[[ Material for this task open ]]

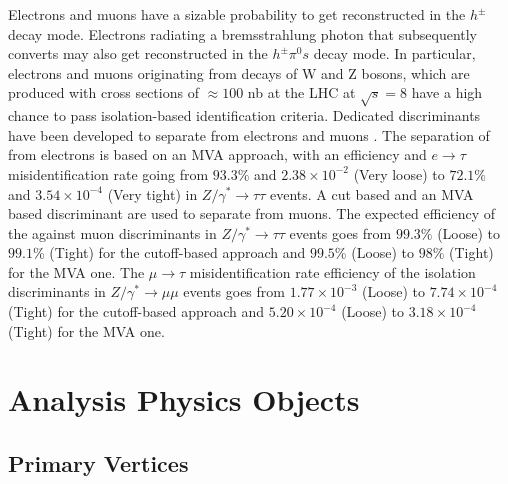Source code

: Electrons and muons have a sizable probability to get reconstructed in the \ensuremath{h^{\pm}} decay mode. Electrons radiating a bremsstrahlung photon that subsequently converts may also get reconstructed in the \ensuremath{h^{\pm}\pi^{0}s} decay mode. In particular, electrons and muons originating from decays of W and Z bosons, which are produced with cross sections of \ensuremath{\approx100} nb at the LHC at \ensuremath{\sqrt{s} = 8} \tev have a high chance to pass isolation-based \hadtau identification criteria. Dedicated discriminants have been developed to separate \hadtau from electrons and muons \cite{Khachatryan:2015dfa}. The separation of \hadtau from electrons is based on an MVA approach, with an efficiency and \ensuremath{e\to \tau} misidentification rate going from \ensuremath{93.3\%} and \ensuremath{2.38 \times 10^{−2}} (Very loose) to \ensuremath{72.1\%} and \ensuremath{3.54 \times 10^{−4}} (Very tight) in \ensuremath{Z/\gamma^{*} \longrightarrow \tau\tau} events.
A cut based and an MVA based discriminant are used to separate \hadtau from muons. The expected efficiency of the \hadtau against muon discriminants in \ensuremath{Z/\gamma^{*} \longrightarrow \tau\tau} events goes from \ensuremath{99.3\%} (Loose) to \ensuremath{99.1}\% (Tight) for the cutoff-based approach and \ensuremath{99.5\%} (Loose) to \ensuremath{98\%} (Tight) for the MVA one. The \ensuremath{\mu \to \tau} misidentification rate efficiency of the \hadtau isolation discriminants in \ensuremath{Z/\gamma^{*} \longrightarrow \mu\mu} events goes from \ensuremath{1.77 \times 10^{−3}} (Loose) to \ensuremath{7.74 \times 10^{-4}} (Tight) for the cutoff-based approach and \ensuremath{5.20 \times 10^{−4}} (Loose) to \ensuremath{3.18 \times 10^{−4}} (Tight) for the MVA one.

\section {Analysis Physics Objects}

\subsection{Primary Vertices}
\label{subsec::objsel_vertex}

[[ Material for this task closed ]]
[[ Material for this task open ]]

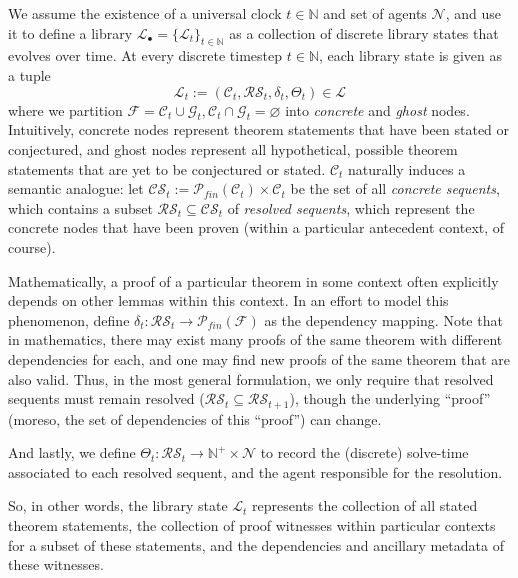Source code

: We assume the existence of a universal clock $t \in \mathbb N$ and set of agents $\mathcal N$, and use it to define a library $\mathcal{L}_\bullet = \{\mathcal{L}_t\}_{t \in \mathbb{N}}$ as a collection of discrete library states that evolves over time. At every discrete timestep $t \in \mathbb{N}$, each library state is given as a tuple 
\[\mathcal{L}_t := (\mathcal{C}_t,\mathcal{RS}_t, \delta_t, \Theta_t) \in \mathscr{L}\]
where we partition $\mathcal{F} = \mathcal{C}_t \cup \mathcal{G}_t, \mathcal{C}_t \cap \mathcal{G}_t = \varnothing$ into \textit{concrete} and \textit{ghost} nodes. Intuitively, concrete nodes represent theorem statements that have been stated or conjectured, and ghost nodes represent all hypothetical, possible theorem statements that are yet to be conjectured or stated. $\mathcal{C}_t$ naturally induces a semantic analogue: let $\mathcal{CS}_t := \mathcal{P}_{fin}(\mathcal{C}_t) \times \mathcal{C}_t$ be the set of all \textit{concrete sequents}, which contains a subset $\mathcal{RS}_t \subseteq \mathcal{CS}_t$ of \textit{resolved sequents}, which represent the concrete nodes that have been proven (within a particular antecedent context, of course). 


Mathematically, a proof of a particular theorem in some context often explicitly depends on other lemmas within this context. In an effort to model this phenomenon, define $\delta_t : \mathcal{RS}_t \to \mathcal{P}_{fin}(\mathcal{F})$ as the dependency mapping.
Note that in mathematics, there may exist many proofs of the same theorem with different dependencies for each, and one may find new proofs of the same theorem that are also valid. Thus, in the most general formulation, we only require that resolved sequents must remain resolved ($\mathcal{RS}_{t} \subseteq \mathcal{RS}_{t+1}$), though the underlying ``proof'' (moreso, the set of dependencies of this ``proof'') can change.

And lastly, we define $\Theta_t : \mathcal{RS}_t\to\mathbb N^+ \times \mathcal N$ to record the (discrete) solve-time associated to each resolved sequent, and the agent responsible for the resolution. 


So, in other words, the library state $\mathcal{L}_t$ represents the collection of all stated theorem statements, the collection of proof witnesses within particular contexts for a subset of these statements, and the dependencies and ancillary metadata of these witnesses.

[[ Material for this task closed ]]
[[ Material for this task open ]]

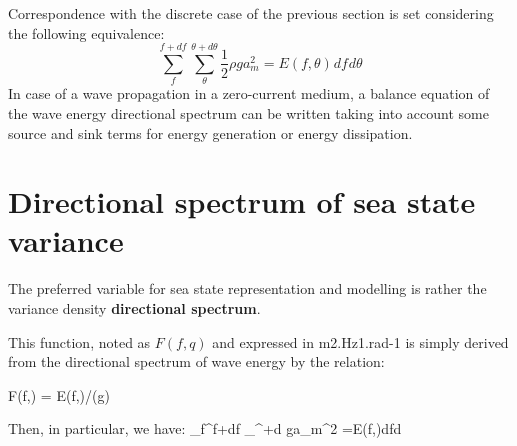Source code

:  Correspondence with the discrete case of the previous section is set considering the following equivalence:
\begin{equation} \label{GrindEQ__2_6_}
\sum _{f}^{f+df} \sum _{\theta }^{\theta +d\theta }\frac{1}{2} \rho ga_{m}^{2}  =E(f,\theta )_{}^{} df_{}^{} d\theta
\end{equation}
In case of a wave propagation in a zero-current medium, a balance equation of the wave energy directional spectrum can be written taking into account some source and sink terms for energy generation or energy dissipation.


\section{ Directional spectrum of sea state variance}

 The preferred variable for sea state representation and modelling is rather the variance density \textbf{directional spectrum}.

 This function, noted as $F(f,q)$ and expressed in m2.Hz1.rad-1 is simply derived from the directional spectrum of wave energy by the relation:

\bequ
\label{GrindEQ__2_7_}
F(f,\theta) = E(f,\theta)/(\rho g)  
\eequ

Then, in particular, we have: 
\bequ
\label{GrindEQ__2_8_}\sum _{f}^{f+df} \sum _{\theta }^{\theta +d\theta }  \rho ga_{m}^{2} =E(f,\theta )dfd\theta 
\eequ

[[ Material for this task closed ]]

Exercise description: What lines in the entries above hold "mathbb"? Copy every one.

Your response:
: We assume the existence of a universal clock $t \in \mathbb N$ and set of agents $\mathcal N$, and use it to define a library $\mathcal{L}_\bullet = \{\mathcal{L}_t\}_{t \in \mathbb{N}}$ as a collection of discrete library states that evolves over time. At every discrete timestep $t \in \mathbb{N}$, each library state is given as a tuple 
And lastly, we define $\Theta_t : \mathcal{RS}_t\to\mathbb N^+ \times \mathcal N$ to record the (discrete) solve-time associated to each resolved sequent, and the agent responsible for the resolution. 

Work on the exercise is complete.